Frage von Sommeil, 68

David gegen Goliath, wie verhalte ich mich richtig?

Ich hatte mich für 38,5h beworben. Nach Vorstellungsgespräche rief jemand an und sagte "25h können wir dir anbieten" Das hatte ich abgelehnt. Eine Woche später wurde ich noch einmal gefragt, trotz meiner Ablehnung. Ich habe es wieder abgelehnt. Kurz nach dem Telefonat kam eine EMail 30h, wo ich mir Bedenkzeit ausbat. Ziemlich gleich kam dann "Es bleibt dabei, wie es vereinbart wurde: 38,5" Darauf habe ich zugesagt.

Ich habe den Tag meiner Ankuft (Freitag) schriftlich angemeldet, da ich über 600km umgzogen bin und meine alte Arbeit dafür gekündigt hatte und eine Wohnung vom AG bekomme. Als ich ankam: niemand da! Erst suchen, wo ich einziehen soll. Dann fanden wir jemanden, der sagte "Ich glaube da und da hin ..." Eine leere nicht renovierte Wohnung, die Übergangsweise meine werden sollte. Hilfe beim Umzug, außer vom Freund der mitkam, Fehlanzeige. Das Wochenende alleine, bis Montag Arbeitsbeginn. Einarbeitung gleich Null. Meine Vorgängerin hatte noch nie jemanden eingearbeitet und so lief ich nur mit.. Dann Urlaubszeit für alle, aber ich hatte ja schon und musste in einer Urlaubsgruppe helfen, dabei sollte ich doch so schnell es geht anfangen ursprünglich. Dann nach 5 Wochen, sofort umziehen in die eigentliche Whg, aber ohne Hilfe. Unterdessen hatte ich erfahren, dass alle (übrigen 80 Mitarbeiter) einen Vertrag für 2 Jahre bekommen, aber ich hatte nur einen für 1 Jahr (bei der Bewerbung hatte man mir auch 2 Jahre befristet gesagt) In dem Entscheidungsgremium, z dem ich auch gehöre, abe ich gesagt,dass ich mir alles anders vorgestellt hatte u nun doch lieber wieder gehen wolle, wenn der Vertrag zu Ende ist. Dann kam, dass ich es mir nochmal überlegen solle udafür 14 Tage Zeit bekäme. Nach 14 Tagen, habe ich mich entschieden und gesagt, dass ich es versuchen werde u verlängere. Dann wollte mann wissen "Warumerst Ja und dann Nein" u ich musste mich in dem Gremium äußern. Zur Entscheidungsfindung sollte ich raus gehen, da ich ja, logisch nicht dabei sein durfte (warum überhaupt nochmal entscheiden, man hatte mich doch sogar gebeten mir das zu überlegen?) Ich stand 15 min draußen, dann kam jemand u sagte, dass ich nach Hause gehen könne, mir würde später jemand bescheid sagen. Später kam jemand u sagte, dass sie zu keiner Entscheidung gekommen seien und sich morgen Früh gleich treffen würden um die Entscheidung zu treffen.
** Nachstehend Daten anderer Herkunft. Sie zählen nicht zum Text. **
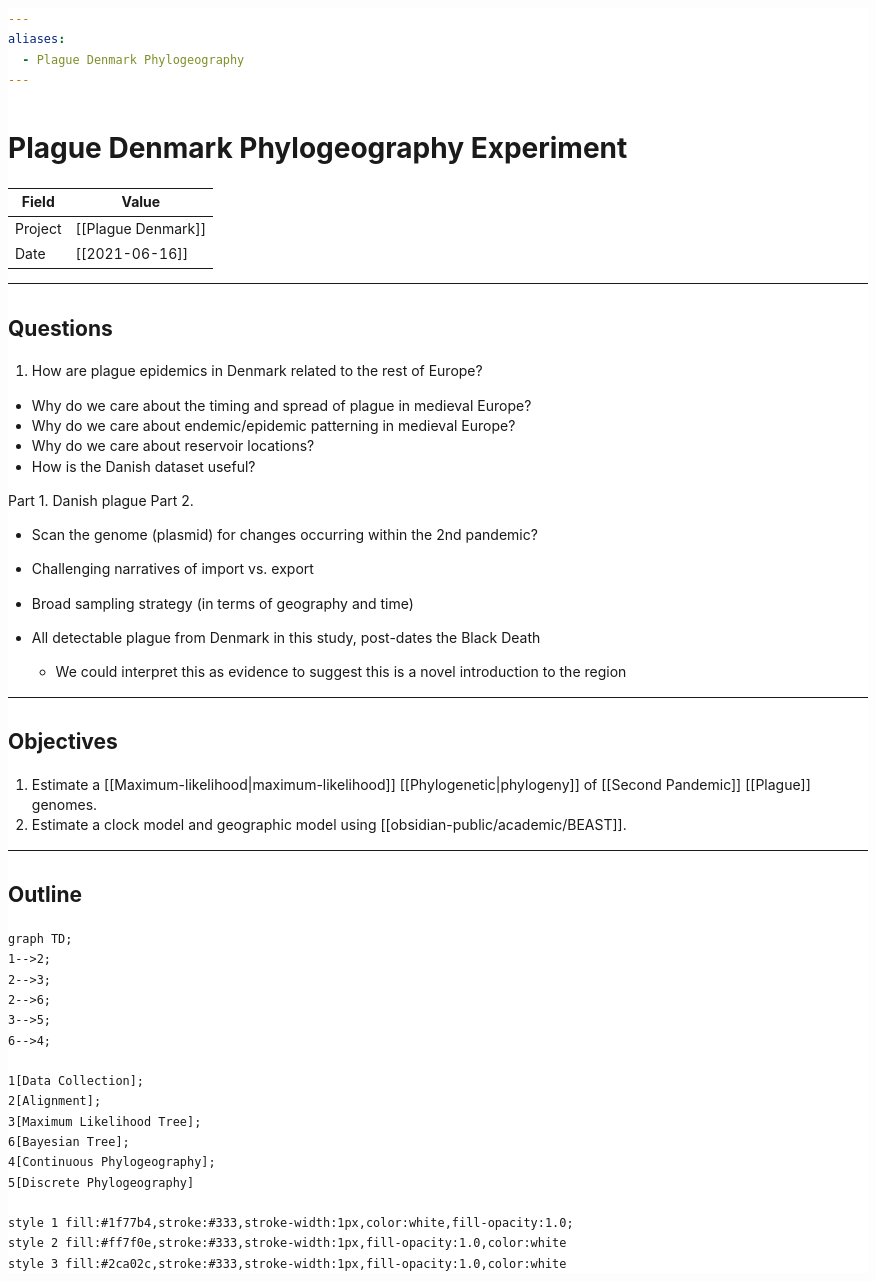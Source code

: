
 ```yaml
---
aliases:
  - Plague Denmark Phylogeography
---
```


# Plague Denmark Phylogeography Experiment

| Field   | Value |
| ------- | ----- |
| Project | [[Plague Denmark]]|
| Date    | [[2021-06-16]]      | 

---
## Questions

1. How are plague epidemics in Denmark related to the rest of Europe?

- Why do we care about the timing and spread of plague in medieval Europe?
- Why do we care about endemic/epidemic patterning in medieval Europe?
- Why do we care about reservoir locations?
- How is the Danish dataset useful? 

Part 1. Danish plague
Part 2. 

- Scan the genome (plasmid) for changes occurring within the 2nd pandemic?
- Challenging narratives of import vs. export

- Broad sampling strategy (in terms of geography and time)
- All detectable plague from Denmark in this study, post-dates the Black Death
	- We could interpret this as evidence to suggest this is a novel introduction to the region


---
## Objectives

1. Estimate a [[Maximum-likelihood\|maximum-likelihood]] [[Phylogenetic\|phylogeny]] of [[Second Pandemic]] [[Plague]] genomes.
1. Estimate a clock model and geographic model using [[obsidian-public/academic/BEAST]].

---
## Outline

```mermaid
graph TD;
1-->2;
2-->3;
2-->6;
3-->5;
6-->4;

1[Data Collection];
2[Alignment];
3[Maximum Likelihood Tree];
6[Bayesian Tree];
4[Continuous Phylogeography];
5[Discrete Phylogeography]

style 1 fill:#1f77b4,stroke:#333,stroke-width:1px,color:white,fill-opacity:1.0;
style 2 fill:#ff7f0e,stroke:#333,stroke-width:1px,fill-opacity:1.0,color:white
style 3 fill:#2ca02c,stroke:#333,stroke-width:1px,fill-opacity:1.0,color:white
```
Letztlich kam ein Ja für ein weiteres Jahr, was ja eigentlich alle anderen auch haben. Dafpr gibt es aber doch die Probezeit, warum nur 1 Jahr? (nicht persönlich nehmen)

Jetzt soll ich einen Mentor bekommen, den ich wie alle "Anfänger" schon hatte, obwohl meine Arbeit okay ist. Also, bleiben ja, aber mit Mentor und bei den Teamsitzungen (bin Leitung) ist auch der "Chef" dabei .... Angeblich nur zur Unterstützung, aber warum, ich habe keine Angefordert?

Wenn ich in dem Raum mit den Kollegen sitze fühle ich mich nur noch unwohl, weil sie 2h ohne mich über mich geredet habe, denke ich. Fühle mich abgelehnt u unsicher.

Antwort
von Blacklight030, 41

Bleib erst mal cool, mache Deine Arbeit und lebe Dich ein. Dass der Arbeitgeber beim Umzug hilft kann man eigentlich nicht wirklich erwarten, wenn man nicht betrieblich versetzt wird. Vielleicht wird alles schön, bisher hast Du doch erfolgreich gepokert

Antwort
von alexbababu, 25

Ist das so ein neues Arbeitgeber Modell wo es keine richtige Hierarchie gibt und alle Entscheidungen in Gremien bzw Projektgruppen getroffen wird? 

Du schreibst von "Chef" und auch andere Dinge klingen so.